HDU6186CS Course前缀和

题目链接：http://acm.hdu.edu.cn/showproblem.php?pid=6186

6186 CS Course

Time Limit: 4000/2000 MS (Java/Others)
Memory Limit: 32768/32768 K (Java/Others)
Total Submission(s): 466
Accepted Submission(s): 232

Description
Little A has come to college and majored in Computer and Science.

Today he has learned bit-operations in Algorithm Lessons, and he got a problem as homework.

Here is the problem:

You are giving n non-negative a1,a2,⋯,an, and some queries.

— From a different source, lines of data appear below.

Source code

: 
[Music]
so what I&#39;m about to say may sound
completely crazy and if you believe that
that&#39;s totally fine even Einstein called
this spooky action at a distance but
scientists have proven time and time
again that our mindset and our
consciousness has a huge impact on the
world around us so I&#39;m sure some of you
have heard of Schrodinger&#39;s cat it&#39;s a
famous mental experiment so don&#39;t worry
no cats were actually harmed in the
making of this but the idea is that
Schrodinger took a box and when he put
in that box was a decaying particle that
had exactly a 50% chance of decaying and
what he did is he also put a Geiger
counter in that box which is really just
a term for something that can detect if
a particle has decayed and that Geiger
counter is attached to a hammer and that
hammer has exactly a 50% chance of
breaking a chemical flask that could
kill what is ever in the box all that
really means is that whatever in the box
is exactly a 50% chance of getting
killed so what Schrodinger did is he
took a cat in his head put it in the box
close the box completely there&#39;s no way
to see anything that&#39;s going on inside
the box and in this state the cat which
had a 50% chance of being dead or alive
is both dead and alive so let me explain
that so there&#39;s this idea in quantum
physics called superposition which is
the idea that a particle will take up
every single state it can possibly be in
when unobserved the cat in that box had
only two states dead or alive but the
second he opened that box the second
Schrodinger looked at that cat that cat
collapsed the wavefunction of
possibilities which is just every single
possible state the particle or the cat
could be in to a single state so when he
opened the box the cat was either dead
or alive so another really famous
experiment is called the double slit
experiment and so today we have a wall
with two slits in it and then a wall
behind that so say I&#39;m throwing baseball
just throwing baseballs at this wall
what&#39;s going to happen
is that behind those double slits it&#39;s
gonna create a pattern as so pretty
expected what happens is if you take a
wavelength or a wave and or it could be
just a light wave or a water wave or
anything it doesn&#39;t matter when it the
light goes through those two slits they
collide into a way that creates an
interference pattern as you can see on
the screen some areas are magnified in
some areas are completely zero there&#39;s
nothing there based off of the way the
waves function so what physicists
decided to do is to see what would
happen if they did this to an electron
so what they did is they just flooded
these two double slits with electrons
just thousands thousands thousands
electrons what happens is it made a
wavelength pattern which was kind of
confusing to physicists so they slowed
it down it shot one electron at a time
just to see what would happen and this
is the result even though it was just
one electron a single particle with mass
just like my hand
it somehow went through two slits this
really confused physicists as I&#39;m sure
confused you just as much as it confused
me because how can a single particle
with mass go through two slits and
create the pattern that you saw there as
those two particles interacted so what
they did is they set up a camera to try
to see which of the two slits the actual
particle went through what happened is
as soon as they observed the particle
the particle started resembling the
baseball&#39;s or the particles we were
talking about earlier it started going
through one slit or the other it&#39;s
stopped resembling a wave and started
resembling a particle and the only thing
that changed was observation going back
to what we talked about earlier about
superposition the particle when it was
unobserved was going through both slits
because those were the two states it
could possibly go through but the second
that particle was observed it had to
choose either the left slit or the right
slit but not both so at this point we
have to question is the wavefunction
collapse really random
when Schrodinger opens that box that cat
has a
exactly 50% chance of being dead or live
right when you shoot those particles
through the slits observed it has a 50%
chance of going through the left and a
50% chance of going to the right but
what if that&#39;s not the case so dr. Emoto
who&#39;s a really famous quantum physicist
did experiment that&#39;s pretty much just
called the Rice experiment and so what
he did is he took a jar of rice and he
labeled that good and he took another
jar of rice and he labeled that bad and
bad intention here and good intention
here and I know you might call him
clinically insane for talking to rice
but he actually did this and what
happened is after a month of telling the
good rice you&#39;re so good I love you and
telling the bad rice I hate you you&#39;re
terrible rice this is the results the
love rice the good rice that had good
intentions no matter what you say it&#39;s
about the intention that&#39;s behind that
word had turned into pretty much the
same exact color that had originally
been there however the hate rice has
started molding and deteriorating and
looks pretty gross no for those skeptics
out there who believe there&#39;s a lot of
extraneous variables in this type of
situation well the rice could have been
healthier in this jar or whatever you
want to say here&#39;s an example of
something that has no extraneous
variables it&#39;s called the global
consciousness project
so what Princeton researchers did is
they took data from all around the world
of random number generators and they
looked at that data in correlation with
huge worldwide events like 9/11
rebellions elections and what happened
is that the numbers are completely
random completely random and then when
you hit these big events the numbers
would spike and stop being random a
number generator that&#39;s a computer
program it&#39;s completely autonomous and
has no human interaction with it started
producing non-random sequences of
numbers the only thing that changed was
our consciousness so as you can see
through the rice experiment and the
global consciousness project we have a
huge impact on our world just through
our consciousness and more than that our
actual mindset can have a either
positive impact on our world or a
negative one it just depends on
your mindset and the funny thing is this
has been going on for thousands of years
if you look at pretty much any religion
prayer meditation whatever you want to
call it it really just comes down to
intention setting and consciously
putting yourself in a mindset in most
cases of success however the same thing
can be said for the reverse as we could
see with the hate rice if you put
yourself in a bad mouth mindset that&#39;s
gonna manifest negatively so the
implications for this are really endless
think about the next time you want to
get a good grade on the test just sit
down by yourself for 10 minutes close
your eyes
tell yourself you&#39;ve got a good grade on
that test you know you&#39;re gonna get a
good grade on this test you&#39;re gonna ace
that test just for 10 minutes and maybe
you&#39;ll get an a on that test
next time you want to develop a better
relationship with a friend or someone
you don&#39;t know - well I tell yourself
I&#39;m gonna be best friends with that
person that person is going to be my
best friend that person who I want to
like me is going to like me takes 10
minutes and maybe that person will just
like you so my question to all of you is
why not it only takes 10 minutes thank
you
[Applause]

A query only contains a positive integer p, which means you
are asked to answer the result of bit-operations (and, or, xor) of all the integers except ap.

Input
There are no more than 15 test cases.

Each test case begins with two positive integers n and p
in a line, indicate the number of positive integers and the number of queries.

2≤n,q≤10^5

Then n non-negative integers a1,a2,⋯,an follows in a line, 0≤ai≤10
^9 for each i in range[1,n].

After that there are q positive integers p1,p2,⋯,pq in q lines, 1≤pi≤n for each i in range[1,q].

Output
For each query p, output three non-negative integers indicates the result of bit-operations(and, or, xor) of all non-negative integers except
ap in a line.

Sample Input
3 3
1 1 1
1
2
3

Sample Output
1 1 0
1 1 0
1 1 0

题意：给一个序列a，求除去pk个的与，或，异或

思路：分别求前缀数组和后缀数组，在pi的两边分别进行运算，再将这两个结果进行运算即可。

附上ac代码

#include<stdio.h>
using namespace std;
const int maxn = 100005;
int a[maxn];
int x1[maxn], y1[maxn], z1[maxn];
int x2[maxn], y2[maxn], z2[maxn];
int main(){
     int n, m;
     while(scanf("%d%d", &n, &m) != EOF){
          for(int i = 1; i <= n; i++)
               scanf("%d", &a[i]);
          //前缀和
          x1[1] = y1[1] = z1[1] = a[1];
          for(int i = 2; i <= n; i++){
               x1[i] = a[i] & x1[i-1];
               y1[i] = a[i] | y1[i-1];
               z1[i] = a[i] ^ z1[i-1];
          }
          //后缀和
          x2[n] = y2[n] = z2[n] = a[n];
          for(int i = n - 1; i >= 1; i--){
               x2[i] = a[i] & x2[i+1];
               y2[i] = a[i] | y2[i+1];
               z2[i] = a[i] ^ z2[i+1];
          }
          for(int i = 1; i <= m; i++){
               int q;
               scanf("%d", &q);
               if(q == 1)
                    printf("%d %d %d\n", x2[q+1], y2[q+1], z2[q+1]);
               else if(q == n)
                    printf("%d %d %d\n", x1[q-1], y1[q-1], z1[q-1]);
               else{
                    printf("%d %d %d\n", x1[q-1] & x2[q+1],
                                         y1[q-1] | y2[q+1],
                                         z1[q-1] ^ z2[q+1]);
               }
          }
     }
     return 0;
}